◆ Exercise objective:
Copy exactly, and copy only, the lines from the one bearing "The total current" through the final line of the records.

(Stored data)
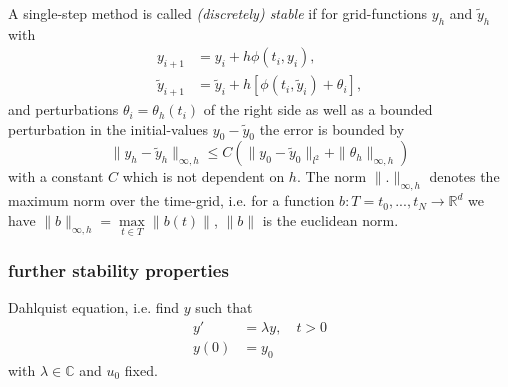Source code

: 	\begin{frame}
		\begin{definition}\label{Discrete_Stability_SingleStep - lecture notes for numpdgl}
			A single-step method is called \emph{(discretely) stable} if for grid-functions $y_h$ and $\tilde{y}_h$ with
			\begin{align}
				y_{i+1} &= y_i + h \phi(t_i, y_i), \\
				\tilde{y}_{i+1} &=  \tilde{y}_i + h [\phi(t_i, \tilde{y}_i) + \theta_i],
			\end{align}
			and perturbations $\theta_i = \theta_h(t_i)$ of the right side as well as a bounded perturbation in the initial-values $y_0 - \tilde{y}_0$ the error is bounded by
			\begin{displaymath}
				\|y_h - \tilde{y}_h\|_{\infty,h} \leq C (\|y_0 - \tilde{y}_0\|_{l^2} + \|\theta_h\|_{\infty,h})
			\end{displaymath}
			with a constant $C$ which is not dependent on $h$. The norm $\|.\|_{\infty,h}$ denotes the maximum norm over the time-grid, i.e. for a function $b: T={t_0,...,t_N} \to \mathbb{R}^d$ we have $\|b\|_{\infty,h} = \max\limits_{t \in T}\|b(t)\|$, $\|b\|$ is the euclidean norm.
		\end{definition}
	\end{frame}
	
	\subsubsection{further stability properties}
	
	\begin{frame}
		 Dahlquist equation, i.e. find $y$ such that
		\begin{align}
			y' &= \lambda y, \quad t > 0 \\
			y(0) &= y_0
		\end{align}
		with $\lambda \in \mathbb{C}$ and $u_0$ fixed.
	\end{frame}
	
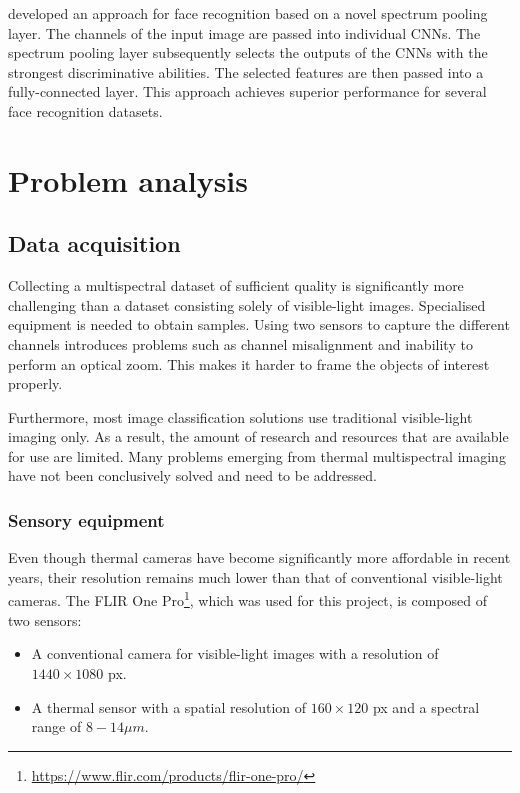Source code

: \documentclass{l4proj}
\begin{document}
\citet{wu_intraspectrum_2020} developed an approach for face recognition based on a novel spectrum pooling layer. The channels of the input image are passed into individual CNNs. The spectrum pooling layer subsequently selects the outputs of the CNNs with the strongest discriminative abilities. The selected features are then passed into a fully-connected layer. This approach achieves superior performance for several face recognition datasets.


\chapter{Problem analysis}
\label{analysis}

\section{Data acquisition}

Collecting a multispectral dataset of sufficient quality is significantly more challenging than a dataset consisting solely of visible-light images. Specialised equipment is needed to obtain samples. Using two sensors to capture the different channels introduces problems such as channel misalignment and inability to perform an optical zoom. This makes it harder to frame the objects of interest properly.

Furthermore, most image classification solutions use traditional visible-light imaging only. As a result, the amount of research and resources that are available for use are limited. Many problems emerging from thermal multispectral imaging have not been conclusively solved and need to be addressed.

\subsection{Sensory equipment}
\label{sensory_equipment}

Even though thermal cameras have become significantly more affordable in recent years, their resolution remains much lower than that of conventional visible-light cameras. The FLIR One Pro\footnote{\url{https://www.flir.com/products/flir-one-pro/}}, which was used for this project, is composed of two sensors:

\begin{itemize}
  \item A conventional camera for visible-light images with a resolution of $1440 \times 1080$ px.
  \item A thermal sensor with a spatial resolution of $160 \times 120$ px and a spectral range of $8 - 14 \mu m$.
\end{itemize}
\end{document}
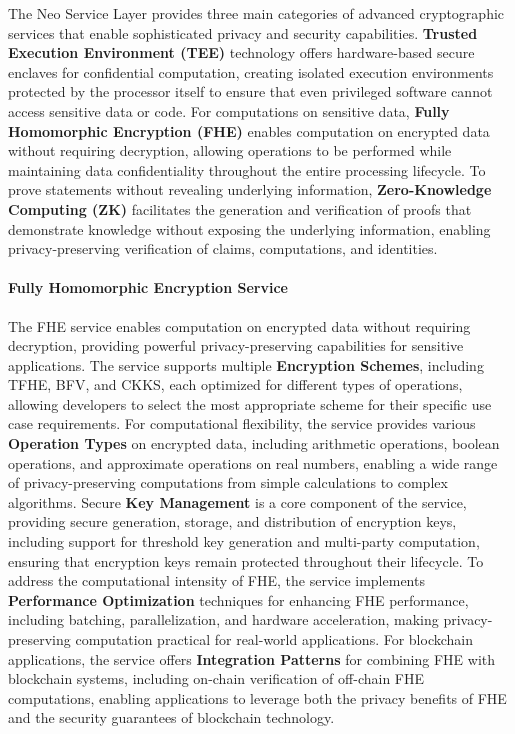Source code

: \documentclass[11pt]{article}
\begin{document}
The Neo Service Layer provides three main categories of advanced cryptographic services that enable sophisticated privacy and security capabilities. \textbf{Trusted Execution Environment (TEE)} technology offers hardware-based secure enclaves for confidential computation, creating isolated execution environments protected by the processor itself to ensure that even privileged software cannot access sensitive data or code. For computations on sensitive data, \textbf{Fully Homomorphic Encryption (FHE)} enables computation on encrypted data without requiring decryption, allowing operations to be performed while maintaining data confidentiality throughout the entire processing lifecycle. To prove statements without revealing underlying information, \textbf{Zero-Knowledge Computing (ZK)} facilitates the generation and verification of proofs that demonstrate knowledge without exposing the underlying information, enabling privacy-preserving verification of claims, computations, and identities.

\paragraph{Fully Homomorphic Encryption Service}
The FHE service enables computation on encrypted data without requiring decryption, providing powerful privacy-preserving capabilities for sensitive applications. The service supports multiple \textbf{Encryption Schemes}, including TFHE, BFV, and CKKS, each optimized for different types of operations, allowing developers to select the most appropriate scheme for their specific use case requirements. For computational flexibility, the service provides various \textbf{Operation Types} on encrypted data, including arithmetic operations, boolean operations, and approximate operations on real numbers, enabling a wide range of privacy-preserving computations from simple calculations to complex algorithms. Secure \textbf{Key Management} is a core component of the service, providing secure generation, storage, and distribution of encryption keys, including support for threshold key generation and multi-party computation, ensuring that encryption keys remain protected throughout their lifecycle. To address the computational intensity of FHE, the service implements \textbf{Performance Optimization} techniques for enhancing FHE performance, including batching, parallelization, and hardware acceleration, making privacy-preserving computation practical for real-world applications. For blockchain applications, the service offers \textbf{Integration Patterns} for combining FHE with blockchain systems, including on-chain verification of off-chain FHE computations, enabling applications to leverage both the privacy benefits of FHE and the security guarantees of blockchain technology.
\end{document}
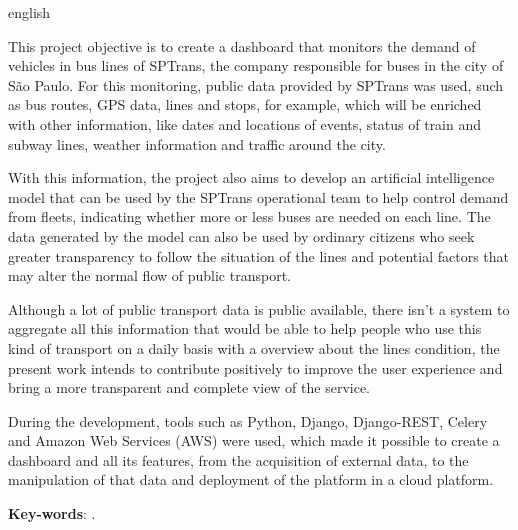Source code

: \begin{resumo}[Abstract]
	\begin{otherlanguage*}{english}
	\indent
	\par This project objective is to create a dashboard that monitors the demand of vehicles in bus lines of SPTrans, the company responsible for buses in the city of São Paulo. For this monitoring, public data provided by SPTrans was used, such as bus routes, GPS data, lines and stops, for example, which will be enriched with other information, like dates and locations of events, status of train and subway lines, weather information and traffic around the city.

	\par With this information, the project also aims to develop an artificial intelligence model that can be used by the SPTrans operational team to help control demand from fleets, indicating whether more or less buses are needed on each line. The data generated by the model can also be used by ordinary citizens who seek greater transparency to follow the situation of the lines and potential factors that may alter the normal flow of public transport.

	\par Although a lot of public transport data is public available, there isn’t a system to aggregate all this information that would be able to help people who use this kind of transport on a daily basis with a overview about the lines condition, the present work intends to contribute positively to improve the user experience and bring a more transparent and complete view of the service.
	
	\par During the development, tools such as Python, Django, Django-REST, Celery and Amazon Web Services (AWS) were used, which made it possible to create a dashboard and all its features, from the acquisition of external data, to the manipulation of that data and deployment of the platform in a cloud platform.

	\textbf{Key-words}: \KeyWordA.~
	\end{otherlanguage*}
\end{resumo}
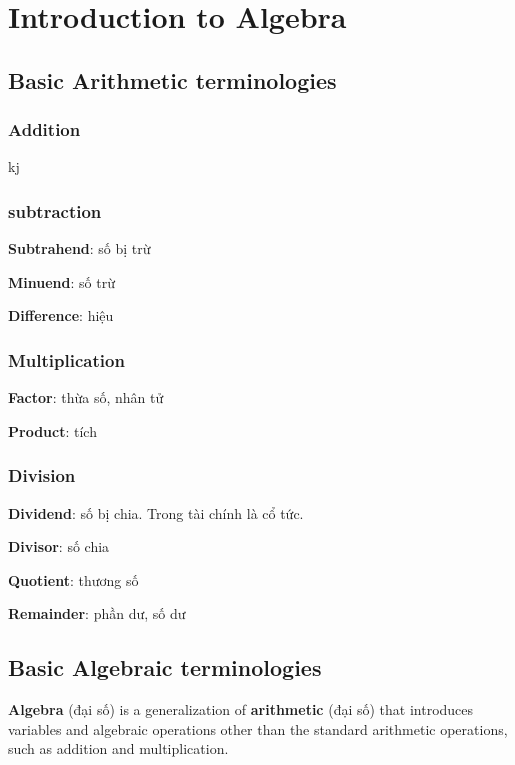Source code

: \chapter{Introduction to Algebra}

\section{Basic Arithmetic terminologies}

\subsection{Addition}

kj

\subsection{subtraction}

\textbf{Subtrahend}: số bị trừ

\textbf{Minuend}: số trừ

\textbf{Difference}: hiệu

\subsection{Multiplication}

\textbf{Factor}: thừa số, nhân tử

\textbf{Product}: tích

\subsection{Division}

\textbf{Dividend}: số bị chia. Trong tài chính là cổ tức.

\textbf{Divisor}: số chia

\textbf{Quotient}: thương số

\textbf{Remainder}: phần dư, số dư

\section{Basic Algebraic terminologies}

\textbf{Algebra} (đại số) is a generalization of \textbf{arithmetic} (đại số) that introduces variables and algebraic operations other than the standard arithmetic operations, such as addition and multiplication.

\vspace{5mm}

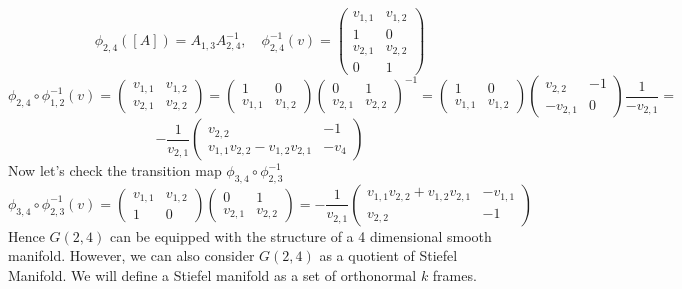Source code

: \documentclass[11pt,a4paper]{report}
\begin{document}
$$ \phi_{2,4}([A]) = A_{1,3} A_{2,4}^{-1}, \quad \phi_{2,4}^{-1}(v) = 
\begin{pmatrix}
v_{1,1} & v_{1,2} \\
1 & 0 \\
v_{2,1} & v_{2,2} \\
0 & 1
\end{pmatrix}
$$
$$ \phi_{2,4} \circ \phi_{1,2}^{-1}(v) = 
\begin{pmatrix}
v_{1,1} & v_{1,2} \\
v_{2,1} & v_{2,2}
\end{pmatrix} =
\begin{pmatrix}
    1 & 0 \\
    v_{1,1} & v_{1,2}
\end{pmatrix}
\begin{pmatrix}
    0 & 1 \\
    v_{2,1} & v_{2,2}
\end{pmatrix} ^{-1}
= 
\begin{pmatrix}
    1 & 0 \\
    v_{1,1} & v_{1,2}
\end{pmatrix}
\begin{pmatrix}
    v_{2,2} & -1 \\
    -v_{2,1} & 0
\end{pmatrix} \frac{1}{-v_{2,1}} = 
$$
$$ -\frac{1}{v_{2,1}} \begin{pmatrix} v_{2,2} & -1 \\ v_{1,1} v_{2,2} - v_{1,2} v_{2,1} & -v_{4} \end{pmatrix}
$$
\newline
Now let's check the transition map $ \phi_{3,4} \circ \phi_{2,3}^{-1} $ 
$$ \phi_{3,4} \circ \phi_{2,3}^{-1} (v) =
\begin{pmatrix} v_{1,1} &  v_{1,2} \\ 1 & 0 \end{pmatrix} 
\begin{pmatrix} 0 & 1 \\ v_{2,1} & v_{2,2} \end{pmatrix} = 
-\frac{1}{v_{2,1}} \begin{pmatrix} v_{1,1} v_{2,2} + v_{1,2} v_{2,1} & -v_{1,1} \\ v_{2,2} & -1 \end{pmatrix}
$$ 
Hence $G(2,4)$ can be equipped with the structure of a 4 dimensional smooth manifold.
\newline
However, we can also consider $G(2,4)$ as a quotient of Stiefel Manifold.
We will define a Stiefel manifold as a set of orthonormal $k$ frames. 
\end{document}
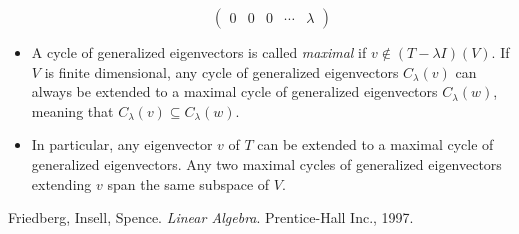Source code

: \documentclass[12pt]{article}
\begin{document}
\begin{itemize}
$$\begin{pmatrix}
0 & 0 & 0 & \cdots & \lambda
\end{pmatrix}$$
\item
A cycle of generalized eigenvectors is called \emph{maximal} if $v\notin (T-\lambda I)(V)$.  If $V$ is finite dimensional, any cycle of generalized eigenvectors $C_{\lambda}(v)$ can always be extended to a maximal cycle of generalized eigenvectors $C_{\lambda}(w)$, meaning that $C_{\lambda}(v)\subseteq C_{\lambda}(w)$.  
\item
In particular, any eigenvector $v$ of $T$ can be extended to a maximal cycle of generalized eigenvectors.  Any two maximal cycles of generalized eigenvectors extending $v$ span the same subspace of $V$.
\end{itemize}

\begin{thebibliography}{3}
 Friedberg, Insell, Spence. {\it Linear Algebra}. Prentice-Hall Inc., 1997.
\end{thebibliography}
\end{document}
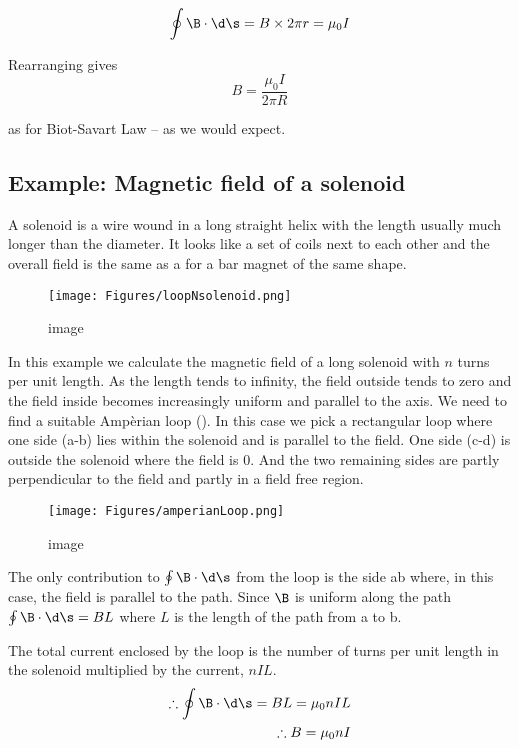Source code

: \documentclass[
]{book}
\theoremstyle{definition}
\theoremstyle{definition}
\theoremstyle{definition}
\theoremstyle{definition}
\theoremstyle{remark}
\begin{document}
\[\begin{aligned}
\oint \B \cdot \d\s = B \times 2\pi r = \mu_0 I
\end{aligned}\]

Rearranging gives \[B = \frac{\mu_0 I}{2\pi R}\]

as for Biot-Savart Law -- as we would expect.

\hypertarget{example-magnetic-field-of-a-solenoid}{%
\subsection{Example: Magnetic field of a solenoid}\label{example-magnetic-field-of-a-solenoid}}

A solenoid is a wire wound in a long straight helix with the length
usually much longer than the diameter. It looks like a set of coils next
to each other and the overall field is the same as a for a bar magnet of
the same shape.

\begin{figure}
\centering
\texttt{[image: Figures/loopNsolenoid.png]}
\caption{image}
\end{figure}

In this example we calculate the magnetic field of a long solenoid with
\(n\) turns per unit length. As the length tends to infinity, the field
outside tends to zero and the field inside becomes increasingly uniform
and parallel to the axis. We need to find a suitable Ampèrian loop ().
In this case we pick a rectangular loop where one side (a-b) lies within
the solenoid and is parallel to the field. One side (c-d) is outside the
solenoid where the field is 0. And the two remaining sides are partly
perpendicular to the field and partly in a field free region.

\begin{figure}
\centering
\texttt{[image: Figures/amperianLoop.png]}
\caption{image}
\end{figure}

The only contribution to \(\oint \B \cdot \d\s\) from the loop is the side
ab where, in this case, the field is parallel to the path. Since \(\B\) is
uniform along the path \(\oint \B \cdot \d\s = BL\) where \(L\) is the
length of the path from a to b.

The total current enclosed by the loop is the number of turns per unit
length in the solenoid multiplied by the current, \(nIL\).
\[\begin{aligned}
\therefore \oint \B \cdot \d\s = BL = \mu_0 nIL \\
\therefore B = \mu_0 nI
\end{aligned}\]
\end{document}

◆ Exercise response:
The total current enclosed by the loop is the number of turns per unit
length in the solenoid multiplied by the current, \(nIL\).
\[\begin{aligned}
\therefore \oint \B \cdot \d\s = BL = \mu_0 nIL \\
\therefore B = \mu_0 nI
\end{aligned}\]
\end{document}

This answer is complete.